_WORK TASK_.
Below this line is a set of entries; quote exactly the lines from the line that contains "4、容器能否完全替代数组：" to the line that contains "如果从 1 开始编号，计算数组元素 a[k]的内存地址会变为：", both lines included.

[Stored data]
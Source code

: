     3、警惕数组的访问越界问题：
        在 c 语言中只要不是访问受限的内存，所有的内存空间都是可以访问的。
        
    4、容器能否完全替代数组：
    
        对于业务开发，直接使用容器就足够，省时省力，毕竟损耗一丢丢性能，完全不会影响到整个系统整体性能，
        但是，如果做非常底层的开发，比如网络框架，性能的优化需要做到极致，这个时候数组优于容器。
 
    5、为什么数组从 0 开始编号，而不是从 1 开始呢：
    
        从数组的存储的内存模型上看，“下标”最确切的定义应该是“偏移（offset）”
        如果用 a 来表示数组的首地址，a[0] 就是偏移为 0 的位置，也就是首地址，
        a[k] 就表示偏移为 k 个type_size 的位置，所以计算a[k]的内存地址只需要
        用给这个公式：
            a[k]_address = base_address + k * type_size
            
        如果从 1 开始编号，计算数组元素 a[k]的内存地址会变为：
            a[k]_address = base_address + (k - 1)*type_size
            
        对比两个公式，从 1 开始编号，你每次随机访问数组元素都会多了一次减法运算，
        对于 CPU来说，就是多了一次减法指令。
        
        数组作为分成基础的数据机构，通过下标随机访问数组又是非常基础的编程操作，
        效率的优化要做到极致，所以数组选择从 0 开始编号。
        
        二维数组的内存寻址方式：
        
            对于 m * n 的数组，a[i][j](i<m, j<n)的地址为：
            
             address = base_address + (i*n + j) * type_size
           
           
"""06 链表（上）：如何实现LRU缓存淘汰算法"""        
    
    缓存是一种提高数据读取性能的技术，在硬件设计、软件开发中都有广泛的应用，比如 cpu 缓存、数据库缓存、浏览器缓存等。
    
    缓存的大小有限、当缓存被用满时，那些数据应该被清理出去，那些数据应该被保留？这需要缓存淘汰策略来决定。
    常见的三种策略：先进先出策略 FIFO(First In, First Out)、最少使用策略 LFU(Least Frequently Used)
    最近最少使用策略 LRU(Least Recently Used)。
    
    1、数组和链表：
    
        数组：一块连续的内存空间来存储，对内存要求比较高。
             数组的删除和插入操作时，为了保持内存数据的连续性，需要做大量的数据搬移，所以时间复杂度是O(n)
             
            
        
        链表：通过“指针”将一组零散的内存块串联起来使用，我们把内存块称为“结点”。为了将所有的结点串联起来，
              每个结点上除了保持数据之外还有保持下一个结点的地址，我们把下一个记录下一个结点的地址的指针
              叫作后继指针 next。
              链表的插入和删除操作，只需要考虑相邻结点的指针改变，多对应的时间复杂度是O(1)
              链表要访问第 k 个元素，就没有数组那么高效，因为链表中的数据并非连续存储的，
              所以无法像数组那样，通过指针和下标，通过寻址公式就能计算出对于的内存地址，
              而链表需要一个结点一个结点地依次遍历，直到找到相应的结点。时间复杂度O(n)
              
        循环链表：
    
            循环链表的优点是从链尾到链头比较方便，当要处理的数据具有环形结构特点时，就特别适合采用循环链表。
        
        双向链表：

_REPLY TO THE EXERCISE_.
    4、容器能否完全替代数组：
    
        对于业务开发，直接使用容器就足够，省时省力，毕竟损耗一丢丢性能，完全不会影响到整个系统整体性能，
        但是，如果做非常底层的开发，比如网络框架，性能的优化需要做到极致，这个时候数组优于容器。
 
    5、为什么数组从 0 开始编号，而不是从 1 开始呢：
    
        从数组的存储的内存模型上看，“下标”最确切的定义应该是“偏移（offset）”
        如果用 a 来表示数组的首地址，a[0] 就是偏移为 0 的位置，也就是首地址，
        a[k] 就表示偏移为 k 个type_size 的位置，所以计算a[k]的内存地址只需要
        用给这个公式：
            a[k]_address = base_address + k * type_size
            
        如果从 1 开始编号，计算数组元素 a[k]的内存地址会变为：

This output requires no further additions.